What this task involves:
Below are records; count how many of their lines contain the string "torch", and give only that number.

Data for this task:
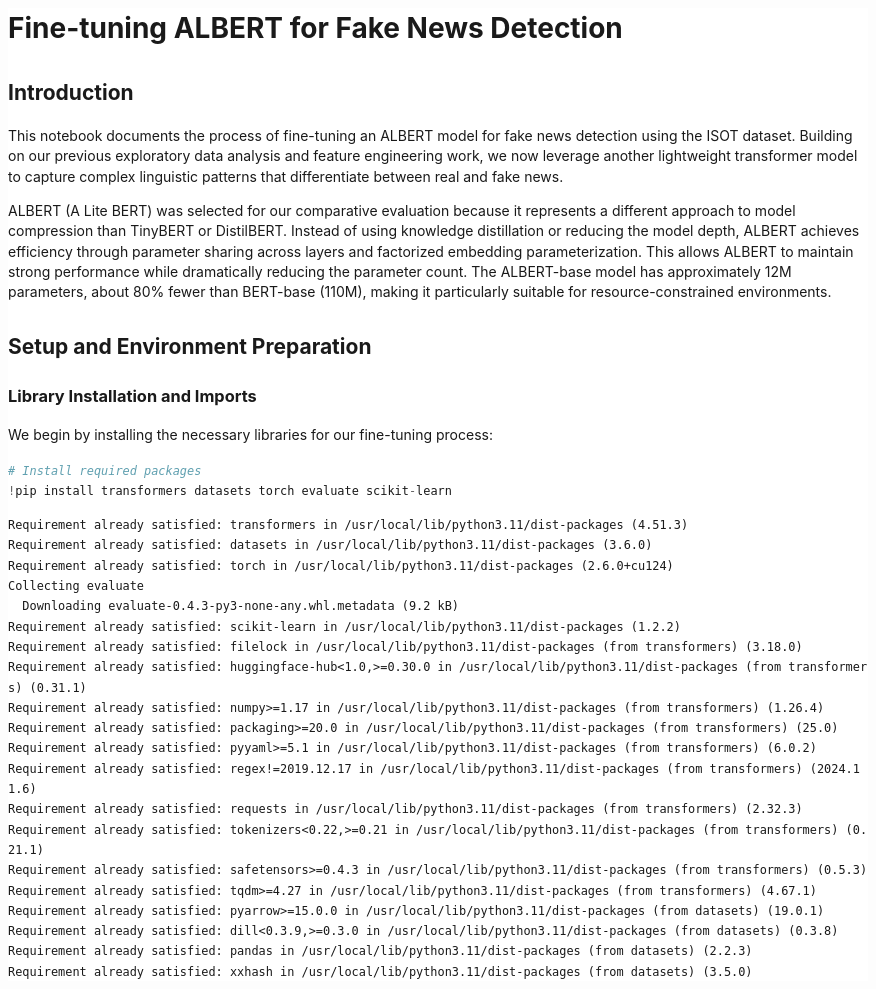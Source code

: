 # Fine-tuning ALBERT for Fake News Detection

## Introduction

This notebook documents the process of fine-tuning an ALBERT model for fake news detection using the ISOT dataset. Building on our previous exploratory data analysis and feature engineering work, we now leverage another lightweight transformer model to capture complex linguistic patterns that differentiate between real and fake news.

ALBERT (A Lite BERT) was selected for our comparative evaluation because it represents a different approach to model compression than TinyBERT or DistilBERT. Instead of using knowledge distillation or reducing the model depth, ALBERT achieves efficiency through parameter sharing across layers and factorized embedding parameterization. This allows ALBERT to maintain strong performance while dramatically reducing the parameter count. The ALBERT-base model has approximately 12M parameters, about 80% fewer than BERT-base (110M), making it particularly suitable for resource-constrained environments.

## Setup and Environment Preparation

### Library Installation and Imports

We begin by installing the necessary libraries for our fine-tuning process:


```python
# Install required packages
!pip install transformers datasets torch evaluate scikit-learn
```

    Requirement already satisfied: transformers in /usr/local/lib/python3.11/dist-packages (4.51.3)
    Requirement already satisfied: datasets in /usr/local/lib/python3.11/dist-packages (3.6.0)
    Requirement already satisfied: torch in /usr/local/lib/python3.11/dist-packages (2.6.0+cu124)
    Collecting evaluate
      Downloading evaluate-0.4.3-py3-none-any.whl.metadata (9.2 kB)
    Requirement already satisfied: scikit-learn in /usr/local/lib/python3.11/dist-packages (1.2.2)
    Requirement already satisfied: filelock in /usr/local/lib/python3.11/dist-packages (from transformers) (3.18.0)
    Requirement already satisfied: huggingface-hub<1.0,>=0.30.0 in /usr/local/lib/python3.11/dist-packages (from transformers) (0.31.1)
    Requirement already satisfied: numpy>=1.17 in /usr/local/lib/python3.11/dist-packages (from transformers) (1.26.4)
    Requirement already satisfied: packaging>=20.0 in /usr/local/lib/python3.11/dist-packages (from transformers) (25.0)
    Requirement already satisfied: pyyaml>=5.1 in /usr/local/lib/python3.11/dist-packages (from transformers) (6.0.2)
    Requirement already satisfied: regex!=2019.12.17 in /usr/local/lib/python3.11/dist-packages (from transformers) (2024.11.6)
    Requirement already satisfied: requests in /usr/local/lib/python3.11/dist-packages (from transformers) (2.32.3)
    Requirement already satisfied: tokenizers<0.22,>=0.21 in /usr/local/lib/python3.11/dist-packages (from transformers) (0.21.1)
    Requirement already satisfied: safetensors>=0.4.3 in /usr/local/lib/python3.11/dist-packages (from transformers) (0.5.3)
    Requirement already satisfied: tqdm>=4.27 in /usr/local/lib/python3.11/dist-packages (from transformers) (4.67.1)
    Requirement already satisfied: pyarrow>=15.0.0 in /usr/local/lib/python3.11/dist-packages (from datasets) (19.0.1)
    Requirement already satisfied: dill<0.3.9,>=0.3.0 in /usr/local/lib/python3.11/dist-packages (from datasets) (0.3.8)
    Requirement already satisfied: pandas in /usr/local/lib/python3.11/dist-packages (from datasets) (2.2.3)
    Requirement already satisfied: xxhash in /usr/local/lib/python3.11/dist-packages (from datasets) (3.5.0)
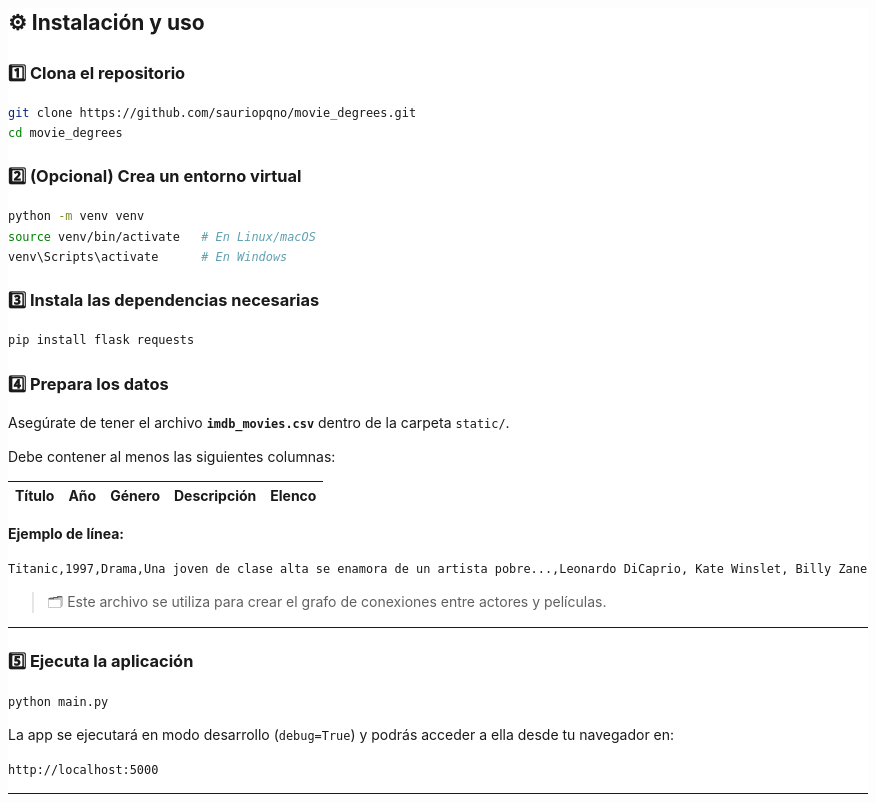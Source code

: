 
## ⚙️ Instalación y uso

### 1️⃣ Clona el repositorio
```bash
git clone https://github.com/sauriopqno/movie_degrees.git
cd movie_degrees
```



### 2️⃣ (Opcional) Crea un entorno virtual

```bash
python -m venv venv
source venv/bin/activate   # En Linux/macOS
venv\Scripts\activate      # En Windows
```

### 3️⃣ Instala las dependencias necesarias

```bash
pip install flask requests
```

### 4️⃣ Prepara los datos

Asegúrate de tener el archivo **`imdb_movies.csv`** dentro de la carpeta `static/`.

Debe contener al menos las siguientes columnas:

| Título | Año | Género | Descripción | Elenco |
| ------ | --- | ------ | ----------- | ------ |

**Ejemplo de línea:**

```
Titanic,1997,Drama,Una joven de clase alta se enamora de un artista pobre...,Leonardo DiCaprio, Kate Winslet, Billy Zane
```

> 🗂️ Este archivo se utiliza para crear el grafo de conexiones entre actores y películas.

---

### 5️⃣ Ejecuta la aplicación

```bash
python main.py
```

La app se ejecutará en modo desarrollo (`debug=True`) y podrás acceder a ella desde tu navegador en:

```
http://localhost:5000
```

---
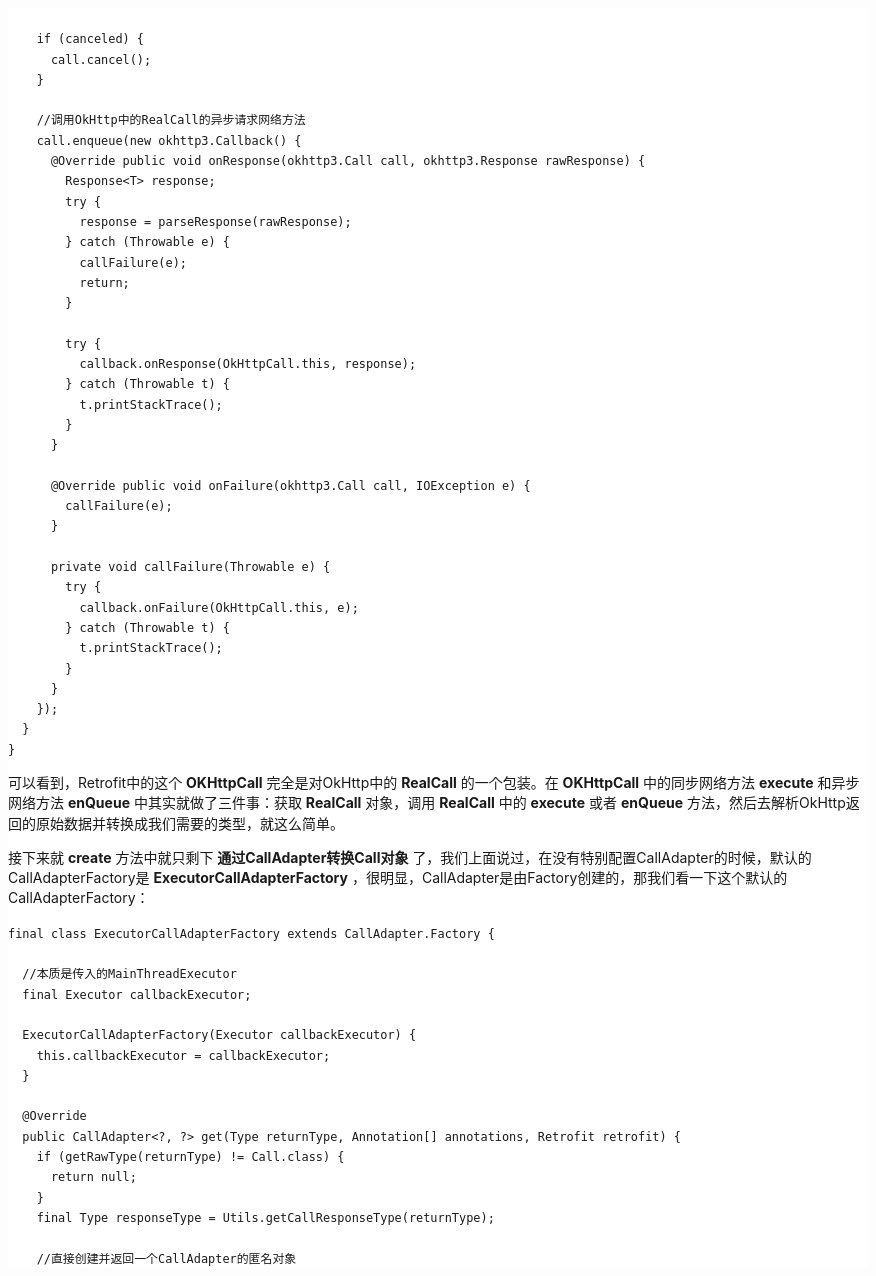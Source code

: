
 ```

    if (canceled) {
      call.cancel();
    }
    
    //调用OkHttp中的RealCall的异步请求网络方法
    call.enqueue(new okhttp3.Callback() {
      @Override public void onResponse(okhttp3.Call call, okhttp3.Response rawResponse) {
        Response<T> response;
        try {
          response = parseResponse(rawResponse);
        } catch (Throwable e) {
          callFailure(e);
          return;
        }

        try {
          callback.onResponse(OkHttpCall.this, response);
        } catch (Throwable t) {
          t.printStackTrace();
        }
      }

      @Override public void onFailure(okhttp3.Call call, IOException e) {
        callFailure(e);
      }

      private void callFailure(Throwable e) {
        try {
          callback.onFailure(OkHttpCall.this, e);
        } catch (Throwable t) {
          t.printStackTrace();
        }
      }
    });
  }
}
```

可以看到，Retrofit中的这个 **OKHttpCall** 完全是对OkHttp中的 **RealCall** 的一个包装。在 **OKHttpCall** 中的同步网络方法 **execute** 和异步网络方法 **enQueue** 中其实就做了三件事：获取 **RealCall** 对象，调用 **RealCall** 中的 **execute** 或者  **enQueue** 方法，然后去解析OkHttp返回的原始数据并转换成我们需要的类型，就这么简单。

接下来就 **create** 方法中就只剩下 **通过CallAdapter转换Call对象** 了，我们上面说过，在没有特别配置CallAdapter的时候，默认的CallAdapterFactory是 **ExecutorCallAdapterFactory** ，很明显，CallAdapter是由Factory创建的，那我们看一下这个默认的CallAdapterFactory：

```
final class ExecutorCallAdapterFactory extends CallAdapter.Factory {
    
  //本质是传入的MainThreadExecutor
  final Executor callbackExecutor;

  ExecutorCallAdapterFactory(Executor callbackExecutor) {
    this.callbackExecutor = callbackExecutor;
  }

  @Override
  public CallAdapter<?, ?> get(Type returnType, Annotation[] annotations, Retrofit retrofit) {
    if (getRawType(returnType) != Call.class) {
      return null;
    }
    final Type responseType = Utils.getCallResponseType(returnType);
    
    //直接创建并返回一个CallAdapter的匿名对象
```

Your solution:
2